ON THE ESTABLISHMENT OF A MEDIA APPEALS TRIBUNAL (MAT)
1. Conference adopts the recommendation of the Policy conference that the establishment of a MAT be investigated. It accordingly endorses that such investigation be directed at examining the principle of a MAT and the associated modalities for implementation. Conference notes that the creation of a MAT would strengthen, complement and support the current self-regulatory institutions (Press Ombudsman/Press Council) in the public interest.
2. This discourse on the need for a MAT should be located within a proper context. It has to be understood as an initiative to strengthen the human rights culture embodied in the principles of our constitution (Constitution Act of 1996) and an effort to guarantee the equal enjoyment of human rights by all citizens.
3. It particularly relates to the balancing of human rights in line with section 36 of the Constitution of the Republic. This especially relates to the need to balance the right to freedom of expression, freedom of the media, with the right to equality, to privacy and human dignity for all.

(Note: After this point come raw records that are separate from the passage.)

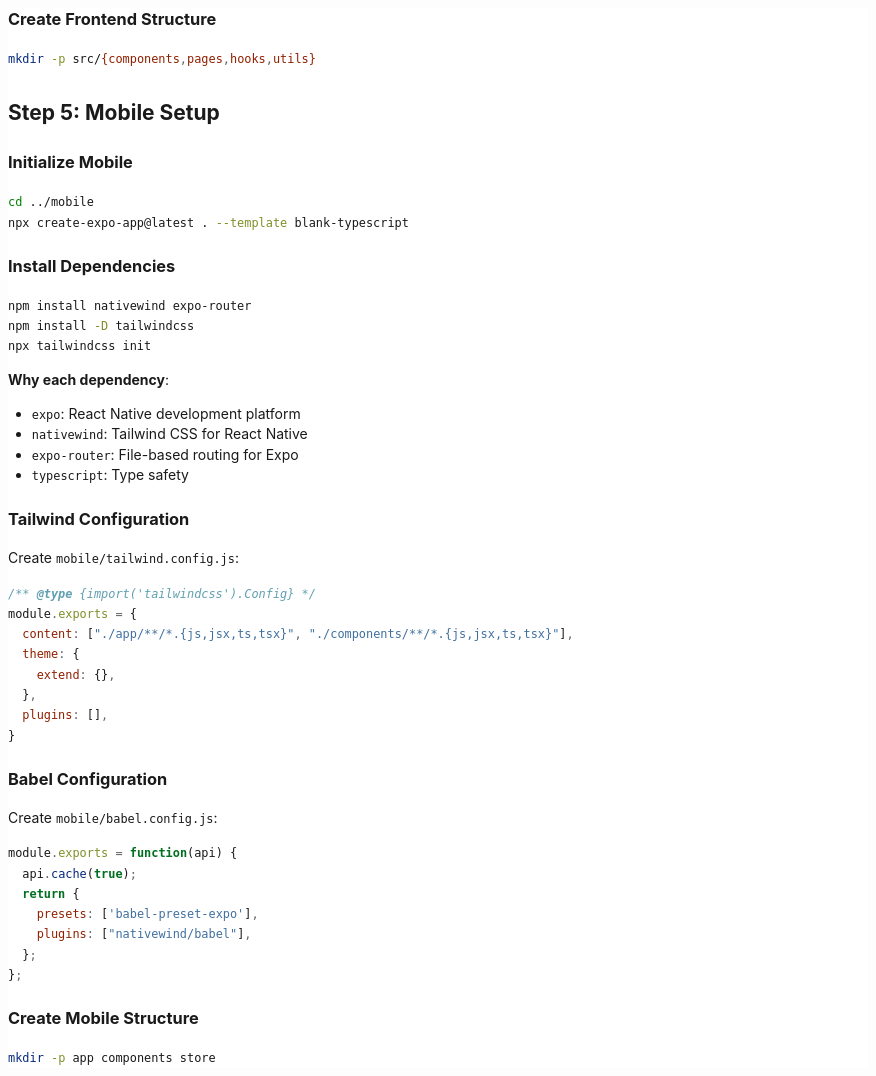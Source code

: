 ### Create Frontend Structure
```bash
mkdir -p src/{components,pages,hooks,utils}
```

## Step 5: Mobile Setup

### Initialize Mobile
```bash
cd ../mobile
npx create-expo-app@latest . --template blank-typescript
```

### Install Dependencies
```bash
npm install nativewind expo-router
npm install -D tailwindcss
npx tailwindcss init
```

**Why each dependency**:
- `expo`: React Native development platform
- `nativewind`: Tailwind CSS for React Native
- `expo-router`: File-based routing for Expo
- `typescript`: Type safety

### Tailwind Configuration
Create `mobile/tailwind.config.js`:
```javascript
/** @type {import('tailwindcss').Config} */
module.exports = {
  content: ["./app/**/*.{js,jsx,ts,tsx}", "./components/**/*.{js,jsx,ts,tsx}"],
  theme: {
    extend: {},
  },
  plugins: [],
}
```

### Babel Configuration
Create `mobile/babel.config.js`:
```javascript
module.exports = function(api) {
  api.cache(true);
  return {
    presets: ['babel-preset-expo'],
    plugins: ["nativewind/babel"],
  };
};
```

### Create Mobile Structure
```bash
mkdir -p app components store
```
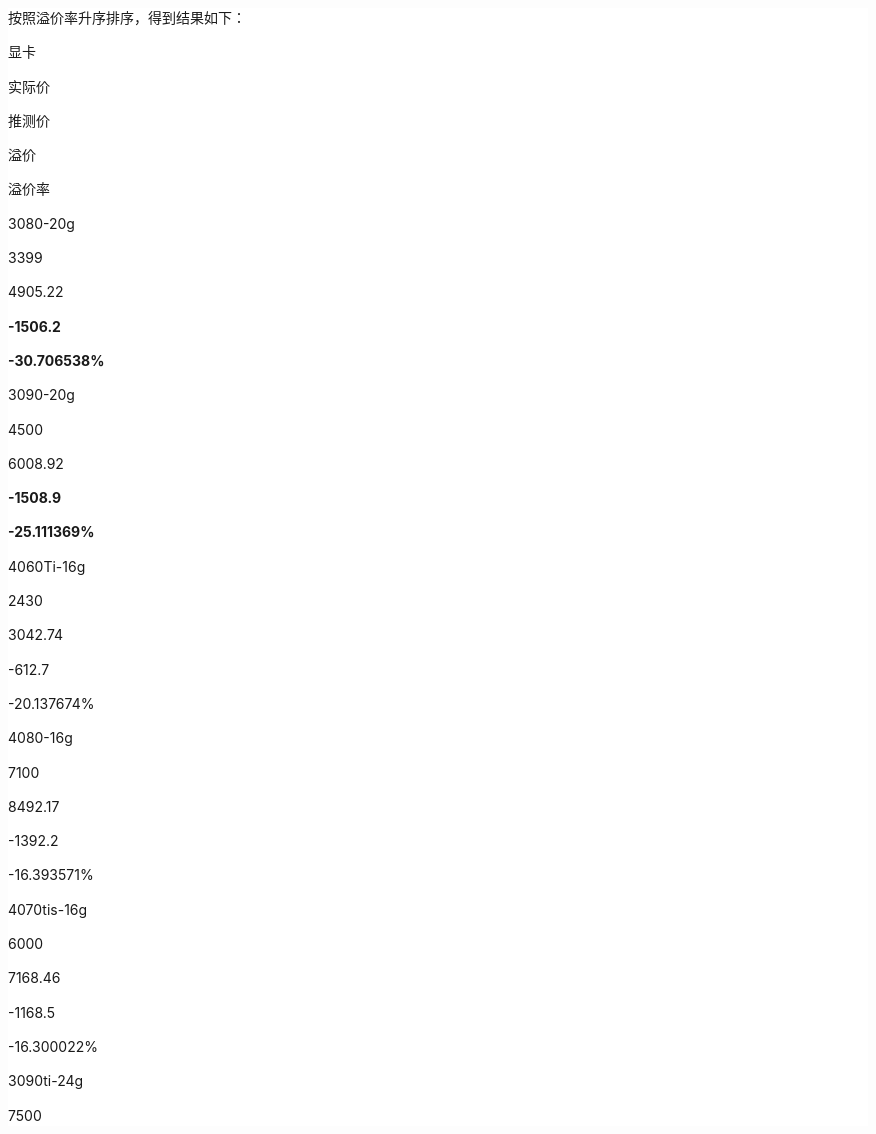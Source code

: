 按照溢价率升序排序，得到结果如下：

显卡

实际价

推测价

溢价

溢价率

3080-20g

3399

4905.22

**\-1506.2**

**\-30.706538%**

3090-20g

4500

6008.92

**\-1508.9**

**\-25.111369%**

4060Ti-16g

2430

3042.74

\-612.7

\-20.137674%

4080-16g

7100

8492.17

\-1392.2

\-16.393571%

4070tis-16g

6000

7168.46

\-1168.5

\-16.300022%

3090ti-24g

7500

4. The investigation should consider the desirability that such a MAT be a statutory institution, established through an open, public and transparent process, and be made accountable to Parliament. The investigation should further consider the mandate of the Tribunal and its powers to adjudicate over matters or complaints expressed by citizens against print media, in terms of decisions and rulings made by the existing self-regulatory institutions, in the same way as it happens in the case of broadcasting through the Complaints and Compliance Committee of ICASA.
5. The investigation should further consider remedial measures which will safeguard and promote the human rights of all South Africans.
6. The Media and other stakeholders, including civil society, shall be consulted to ensure that the process is open, transparent and public. Parliament will be charged with this mandate to establish this MAT, in order to guarantee the principle independence, transparency, accountability and fairness.